Air Power, Insurgency and the "War on Terror"
- Front cover
- Author: Joel Hayward
- Language: English
- Subject: warfare, strategy; military history, airpower
- Publisher: Royal Air Force Centre for Air Power Studies
- Publication date: 2009
- Publication place: United Kingdom
- Media type: Softcover
- Pages: 315
- ISBN: 978-0-9552189-6-5

= Air Power, Insurgency and the "War on Terror" =

2009 non-fiction book by Joel Hayward

Air Power, Insurgency and the "War on Terror" is a 2009 non-fiction book on airpower (military aviation) edited by British-New Zealand scholar Joel Hayward.

==Summary==
Hayward has assembled a team of authoritative analysts on the use of airpower during the so-called War on terror, meaning the counterinsurgencies in Afghanistan and Iraq in the 2000s.
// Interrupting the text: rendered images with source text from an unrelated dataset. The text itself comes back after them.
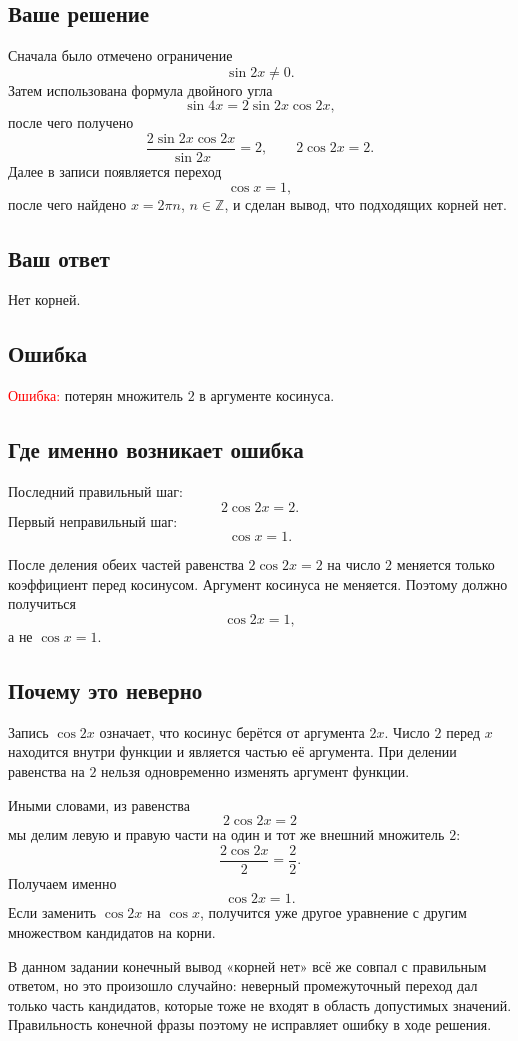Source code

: \documentclass[12pt,a4paper]{article}
\begin{document}
\subsection*{Ваше решение}
Сначала было отмечено ограничение
\[
\sin 2x\ne 0.
\]
Затем использована формула двойного угла
\[
\sin 4x=2\sin 2x\cos 2x,
\]
после чего получено
\[
\frac{2\sin 2x\cos 2x}{\sin 2x}=2,
\qquad
2\cos 2x=2.
\]
Далее в записи появляется переход
\[
\cos x=1,
\]
после чего найдено $x=2\pi n$, $n\in\mathbb Z$, и сделан вывод, что подходящих корней нет.

\subsection*{Ваш ответ}
Нет корней.

\subsection*{Ошибка}
\textcolor{red}{Ошибка:} потерян множитель $2$ в аргументе косинуса.

\subsection*{Где именно возникает ошибка}
Последний правильный шаг:
\[
2\cos 2x=2.
\]
Первый неправильный шаг:
\[
\cos x=1.
\]

После деления обеих частей равенства $2\cos 2x=2$ на число $2$ меняется только коэффициент перед косинусом. Аргумент косинуса не меняется. Поэтому должно получиться
\[
\cos 2x=1,
\]
а не $\cos x=1$.

\subsection*{Почему это неверно}
Запись $\cos 2x$ означает, что косинус берётся от аргумента $2x$. Число $2$ перед $x$ находится внутри функции и является частью её аргумента. При делении равенства на $2$ нельзя одновременно изменять аргумент функции.

Иными словами, из равенства
\[
2\cos 2x=2
\]
мы делим левую и правую части на один и тот же внешний множитель $2$:
\[
\frac{2\cos 2x}{2}=\frac{2}{2}.
\]
Получаем именно
\[
\cos 2x=1.
\]
Если заменить $\cos 2x$ на $\cos x$, получится уже другое уравнение с другим множеством кандидатов на корни.

В данном задании конечный вывод «корней нет» всё же совпал с правильным ответом, но это произошло случайно: неверный промежуточный переход дал только часть кандидатов, которые тоже не входят в область допустимых значений. Правильность конечной фразы поэтому не исправляет ошибку в ходе решения.
\end{document}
The book goes further by analyzing the development of the ideas and practices of using air power in counterinsurgency and other asymmetrical roles.

==Reviews==
A review by Michael Robert Terry in The Journal of Military History stated: "Joel Hayward's edited work, Air Power, Insurgency and the "War on Terror", successfully presents the foundations of air power's historical, contemporary, and moral relationships to irregular warfare. ... [It] provides thought provoking reading, while the collection of papers provides much needed critical thinking about the relationship of air power to meet the challenges of conducting counter-insurgent operations within the context of irregular warfare and terrorism."